Try it:
Give again, word for word, each line from the top of the listing through the line that holds "## Issue #2: Mobile".

•••

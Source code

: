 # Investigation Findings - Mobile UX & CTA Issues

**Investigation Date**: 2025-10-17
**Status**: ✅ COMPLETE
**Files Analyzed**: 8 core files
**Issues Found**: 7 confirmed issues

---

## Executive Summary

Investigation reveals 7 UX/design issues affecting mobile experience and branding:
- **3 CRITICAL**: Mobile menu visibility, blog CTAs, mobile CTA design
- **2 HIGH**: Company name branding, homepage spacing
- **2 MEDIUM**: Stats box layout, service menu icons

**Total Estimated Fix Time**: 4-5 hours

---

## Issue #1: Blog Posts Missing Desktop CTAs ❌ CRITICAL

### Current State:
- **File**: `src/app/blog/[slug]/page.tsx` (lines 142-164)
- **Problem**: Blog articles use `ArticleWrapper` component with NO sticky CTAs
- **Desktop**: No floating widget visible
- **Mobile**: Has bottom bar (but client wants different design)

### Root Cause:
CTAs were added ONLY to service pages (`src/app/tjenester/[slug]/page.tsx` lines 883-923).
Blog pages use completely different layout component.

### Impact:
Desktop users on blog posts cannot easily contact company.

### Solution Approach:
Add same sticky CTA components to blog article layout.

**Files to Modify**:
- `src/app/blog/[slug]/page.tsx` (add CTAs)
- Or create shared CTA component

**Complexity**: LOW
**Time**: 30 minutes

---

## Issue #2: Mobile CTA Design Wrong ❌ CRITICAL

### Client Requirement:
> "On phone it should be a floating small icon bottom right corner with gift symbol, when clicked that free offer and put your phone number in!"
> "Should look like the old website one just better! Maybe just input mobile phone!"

•••

Your response:
Source code

: # Investigation Findings - Mobile UX & CTA Issues

**Investigation Date**: 2025-10-17
**Status**: ✅ COMPLETE
**Files Analyzed**: 8 core files
**Issues Found**: 7 confirmed issues

---

## Executive Summary

Investigation reveals 7 UX/design issues affecting mobile experience and branding:
- **3 CRITICAL**: Mobile menu visibility, blog CTAs, mobile CTA design
- **2 HIGH**: Company name branding, homepage spacing
- **2 MEDIUM**: Stats box layout, service menu icons

**Total Estimated Fix Time**: 4-5 hours

---

## Issue #1: Blog Posts Missing Desktop CTAs ❌ CRITICAL

### Current State:
- **File**: `src/app/blog/[slug]/page.tsx` (lines 142-164)
- **Problem**: Blog articles use `ArticleWrapper` component with NO sticky CTAs
- **Desktop**: No floating widget visible
- **Mobile**: Has bottom bar (but client wants different design)

### Root Cause:
CTAs were added ONLY to service pages (`src/app/tjenester/[slug]/page.tsx` lines 883-923).
Blog pages use completely different layout component.

### Impact:
Desktop users on blog posts cannot easily contact company.

### Solution Approach:
Add same sticky CTA components to blog article layout.

**Files to Modify**:
- `src/app/blog/[slug]/page.tsx` (add CTAs)
- Or create shared CTA component

**Complexity**: LOW
**Time**: 30 minutes

---

## Issue #2: Mobile CTA Design Wrong ❌ CRITICAL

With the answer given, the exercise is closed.